::: Source data :::
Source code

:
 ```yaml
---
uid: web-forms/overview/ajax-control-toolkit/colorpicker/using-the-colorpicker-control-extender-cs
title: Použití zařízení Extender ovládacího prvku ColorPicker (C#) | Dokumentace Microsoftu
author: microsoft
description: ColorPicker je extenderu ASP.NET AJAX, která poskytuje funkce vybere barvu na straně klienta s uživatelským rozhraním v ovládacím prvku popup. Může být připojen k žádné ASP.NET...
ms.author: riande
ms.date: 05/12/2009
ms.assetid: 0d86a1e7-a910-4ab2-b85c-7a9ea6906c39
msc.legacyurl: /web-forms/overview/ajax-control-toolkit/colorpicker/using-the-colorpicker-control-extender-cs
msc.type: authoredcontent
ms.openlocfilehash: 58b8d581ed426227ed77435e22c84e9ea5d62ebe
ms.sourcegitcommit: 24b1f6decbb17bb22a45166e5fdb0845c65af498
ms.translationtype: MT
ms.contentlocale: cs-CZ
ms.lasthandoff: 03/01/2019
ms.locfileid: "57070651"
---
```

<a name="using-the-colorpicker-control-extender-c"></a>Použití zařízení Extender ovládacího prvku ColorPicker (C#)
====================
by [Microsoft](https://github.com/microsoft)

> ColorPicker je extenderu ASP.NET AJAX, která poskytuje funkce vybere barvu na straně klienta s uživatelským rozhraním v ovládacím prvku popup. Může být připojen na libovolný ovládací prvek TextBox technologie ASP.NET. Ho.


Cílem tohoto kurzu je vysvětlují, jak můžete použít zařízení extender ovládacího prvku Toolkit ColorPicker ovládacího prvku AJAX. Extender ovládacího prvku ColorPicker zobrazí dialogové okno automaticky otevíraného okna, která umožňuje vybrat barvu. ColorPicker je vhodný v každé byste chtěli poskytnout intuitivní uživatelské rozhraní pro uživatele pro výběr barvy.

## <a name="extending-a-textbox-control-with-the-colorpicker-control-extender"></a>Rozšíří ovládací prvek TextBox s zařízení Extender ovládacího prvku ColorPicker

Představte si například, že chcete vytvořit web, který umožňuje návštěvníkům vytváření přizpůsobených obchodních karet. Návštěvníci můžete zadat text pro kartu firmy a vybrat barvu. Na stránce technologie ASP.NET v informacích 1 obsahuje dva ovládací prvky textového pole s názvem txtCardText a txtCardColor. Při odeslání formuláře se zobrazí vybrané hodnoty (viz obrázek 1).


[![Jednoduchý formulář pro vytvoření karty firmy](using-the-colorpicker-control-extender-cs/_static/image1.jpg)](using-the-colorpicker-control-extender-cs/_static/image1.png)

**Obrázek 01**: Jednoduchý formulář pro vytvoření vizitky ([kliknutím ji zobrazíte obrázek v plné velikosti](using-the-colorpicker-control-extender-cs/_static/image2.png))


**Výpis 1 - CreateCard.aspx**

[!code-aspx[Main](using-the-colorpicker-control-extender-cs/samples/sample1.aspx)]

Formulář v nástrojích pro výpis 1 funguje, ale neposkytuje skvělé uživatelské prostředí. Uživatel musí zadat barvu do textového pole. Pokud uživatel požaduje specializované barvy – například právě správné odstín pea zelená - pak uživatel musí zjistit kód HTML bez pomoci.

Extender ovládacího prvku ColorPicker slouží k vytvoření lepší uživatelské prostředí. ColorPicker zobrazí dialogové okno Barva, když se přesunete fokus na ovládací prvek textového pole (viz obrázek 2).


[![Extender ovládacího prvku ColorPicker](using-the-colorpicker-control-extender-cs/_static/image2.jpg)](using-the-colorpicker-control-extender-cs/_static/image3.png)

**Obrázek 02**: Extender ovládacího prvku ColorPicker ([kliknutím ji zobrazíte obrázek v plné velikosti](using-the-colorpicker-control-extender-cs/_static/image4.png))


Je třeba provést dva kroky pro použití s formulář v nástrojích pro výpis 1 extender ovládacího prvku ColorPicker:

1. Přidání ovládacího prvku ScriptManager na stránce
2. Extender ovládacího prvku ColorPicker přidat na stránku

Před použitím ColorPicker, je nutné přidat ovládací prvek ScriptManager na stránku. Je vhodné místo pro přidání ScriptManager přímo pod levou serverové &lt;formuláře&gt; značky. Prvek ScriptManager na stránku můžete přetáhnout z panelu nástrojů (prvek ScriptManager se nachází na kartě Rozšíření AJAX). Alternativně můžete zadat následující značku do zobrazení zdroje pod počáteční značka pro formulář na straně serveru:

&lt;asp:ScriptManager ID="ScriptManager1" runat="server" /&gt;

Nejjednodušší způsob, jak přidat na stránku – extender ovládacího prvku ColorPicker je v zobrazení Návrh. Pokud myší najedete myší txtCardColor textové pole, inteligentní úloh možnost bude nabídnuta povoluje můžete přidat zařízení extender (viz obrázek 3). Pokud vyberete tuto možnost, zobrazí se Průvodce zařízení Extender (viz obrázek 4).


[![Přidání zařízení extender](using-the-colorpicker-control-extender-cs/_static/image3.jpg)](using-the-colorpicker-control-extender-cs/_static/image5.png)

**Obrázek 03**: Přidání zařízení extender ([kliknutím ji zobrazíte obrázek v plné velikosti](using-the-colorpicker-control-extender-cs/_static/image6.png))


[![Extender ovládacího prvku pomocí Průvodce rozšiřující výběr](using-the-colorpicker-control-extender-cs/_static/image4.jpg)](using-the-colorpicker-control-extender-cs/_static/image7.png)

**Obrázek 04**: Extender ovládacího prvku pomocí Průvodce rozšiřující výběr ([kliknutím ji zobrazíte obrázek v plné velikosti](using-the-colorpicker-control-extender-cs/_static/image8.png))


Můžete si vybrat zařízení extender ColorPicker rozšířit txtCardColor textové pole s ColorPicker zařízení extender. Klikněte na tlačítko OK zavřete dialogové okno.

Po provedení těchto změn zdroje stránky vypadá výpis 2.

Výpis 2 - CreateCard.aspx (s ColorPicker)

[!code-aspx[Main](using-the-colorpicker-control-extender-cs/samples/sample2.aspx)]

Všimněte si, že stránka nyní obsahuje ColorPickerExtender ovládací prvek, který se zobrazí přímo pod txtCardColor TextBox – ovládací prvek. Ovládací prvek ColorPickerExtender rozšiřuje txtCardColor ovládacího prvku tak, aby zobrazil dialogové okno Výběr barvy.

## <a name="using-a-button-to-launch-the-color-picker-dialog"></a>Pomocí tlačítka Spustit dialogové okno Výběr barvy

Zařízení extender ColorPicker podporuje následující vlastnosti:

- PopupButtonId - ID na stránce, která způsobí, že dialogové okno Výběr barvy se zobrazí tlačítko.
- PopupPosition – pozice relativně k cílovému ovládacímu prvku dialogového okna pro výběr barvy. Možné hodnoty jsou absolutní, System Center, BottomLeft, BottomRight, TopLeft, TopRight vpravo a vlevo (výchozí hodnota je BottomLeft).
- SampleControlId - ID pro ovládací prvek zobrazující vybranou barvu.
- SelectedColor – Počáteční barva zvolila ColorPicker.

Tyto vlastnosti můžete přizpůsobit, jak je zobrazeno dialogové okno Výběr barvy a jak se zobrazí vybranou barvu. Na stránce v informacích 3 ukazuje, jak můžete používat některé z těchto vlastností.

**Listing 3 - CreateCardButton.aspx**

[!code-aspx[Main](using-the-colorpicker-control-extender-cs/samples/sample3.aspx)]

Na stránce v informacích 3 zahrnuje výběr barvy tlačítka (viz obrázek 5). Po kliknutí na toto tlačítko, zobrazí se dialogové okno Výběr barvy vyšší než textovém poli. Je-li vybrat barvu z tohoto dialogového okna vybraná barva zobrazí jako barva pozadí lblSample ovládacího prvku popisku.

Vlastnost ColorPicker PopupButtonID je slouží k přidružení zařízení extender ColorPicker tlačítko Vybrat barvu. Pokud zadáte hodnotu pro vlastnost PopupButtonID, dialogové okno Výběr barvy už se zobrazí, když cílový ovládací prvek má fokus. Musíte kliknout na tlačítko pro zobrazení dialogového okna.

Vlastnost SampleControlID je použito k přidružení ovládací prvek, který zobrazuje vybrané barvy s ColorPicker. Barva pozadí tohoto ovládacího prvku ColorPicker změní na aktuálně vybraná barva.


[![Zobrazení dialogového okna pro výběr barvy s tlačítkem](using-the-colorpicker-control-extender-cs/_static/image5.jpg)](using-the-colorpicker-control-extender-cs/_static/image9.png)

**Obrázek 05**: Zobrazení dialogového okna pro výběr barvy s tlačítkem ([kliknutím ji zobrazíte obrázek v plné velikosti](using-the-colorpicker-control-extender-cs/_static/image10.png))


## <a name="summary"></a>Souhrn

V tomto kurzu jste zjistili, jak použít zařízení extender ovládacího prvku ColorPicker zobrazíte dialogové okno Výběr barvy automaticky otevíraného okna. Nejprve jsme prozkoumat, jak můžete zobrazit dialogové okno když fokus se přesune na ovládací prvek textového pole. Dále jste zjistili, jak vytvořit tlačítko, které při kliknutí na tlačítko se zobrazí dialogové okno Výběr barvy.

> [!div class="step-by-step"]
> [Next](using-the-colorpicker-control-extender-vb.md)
:::
Among the records above, only the lines between the line holding "02**: Extender ovládacího" and the line holding "Nejjednodušší způsob, jak", inclusive, are to be output, exactly as written.

**Obrázek 02**: Extender ovládacího prvku ColorPicker ([kliknutím ji zobrazíte obrázek v plné velikosti](using-the-colorpicker-control-extender-cs/_static/image4.png))


Je třeba provést dva kroky pro použití s formulář v nástrojích pro výpis 1 extender ovládacího prvku ColorPicker:

1. Přidání ovládacího prvku ScriptManager na stránce
2. Extender ovládacího prvku ColorPicker přidat na stránku

Před použitím ColorPicker, je nutné přidat ovládací prvek ScriptManager na stránku. Je vhodné místo pro přidání ScriptManager přímo pod levou serverové &lt;formuláře&gt; značky. Prvek ScriptManager na stránku můžete přetáhnout z panelu nástrojů (prvek ScriptManager se nachází na kartě Rozšíření AJAX). Alternativně můžete zadat následující značku do zobrazení zdroje pod počáteční značka pro formulář na straně serveru:

&lt;asp:ScriptManager ID="ScriptManager1" runat="server" /&gt;

Nejjednodušší způsob, jak přidat na stránku – extender ovládacího prvku ColorPicker je v zobrazení Návrh. Pokud myší najedete myší txtCardColor textové pole, inteligentní úloh možnost bude nabídnuta povoluje můžete přidat zařízení extender (viz obrázek 3). Pokud vyberete tuto možnost, zobrazí se Průvodce zařízení Extender (viz obrázek 4).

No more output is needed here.